Could you copy every line from the material below in which "detection" appears?

╭─ Data provided

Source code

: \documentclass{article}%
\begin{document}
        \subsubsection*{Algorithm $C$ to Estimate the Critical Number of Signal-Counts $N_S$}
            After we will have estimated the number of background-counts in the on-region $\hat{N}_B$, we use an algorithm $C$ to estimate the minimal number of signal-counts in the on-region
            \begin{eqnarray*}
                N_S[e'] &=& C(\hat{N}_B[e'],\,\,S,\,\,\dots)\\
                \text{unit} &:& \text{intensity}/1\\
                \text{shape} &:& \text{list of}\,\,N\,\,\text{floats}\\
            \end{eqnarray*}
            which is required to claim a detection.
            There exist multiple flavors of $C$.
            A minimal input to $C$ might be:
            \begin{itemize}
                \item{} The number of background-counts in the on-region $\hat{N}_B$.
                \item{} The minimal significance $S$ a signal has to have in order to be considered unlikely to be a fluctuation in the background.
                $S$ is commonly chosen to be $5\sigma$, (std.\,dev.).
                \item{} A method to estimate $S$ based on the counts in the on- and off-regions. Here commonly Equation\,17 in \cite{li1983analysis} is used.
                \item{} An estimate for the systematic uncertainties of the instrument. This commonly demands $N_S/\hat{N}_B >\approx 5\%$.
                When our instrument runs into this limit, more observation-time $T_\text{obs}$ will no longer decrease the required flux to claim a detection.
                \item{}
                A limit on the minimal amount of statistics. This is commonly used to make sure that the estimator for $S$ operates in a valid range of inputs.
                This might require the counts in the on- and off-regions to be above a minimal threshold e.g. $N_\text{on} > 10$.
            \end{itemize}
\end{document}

╰─

Solution for this problem:
            which is required to claim a detection.
                When our instrument runs into this limit, more observation-time $T_\text{obs}$ will no longer decrease the required flux to claim a detection.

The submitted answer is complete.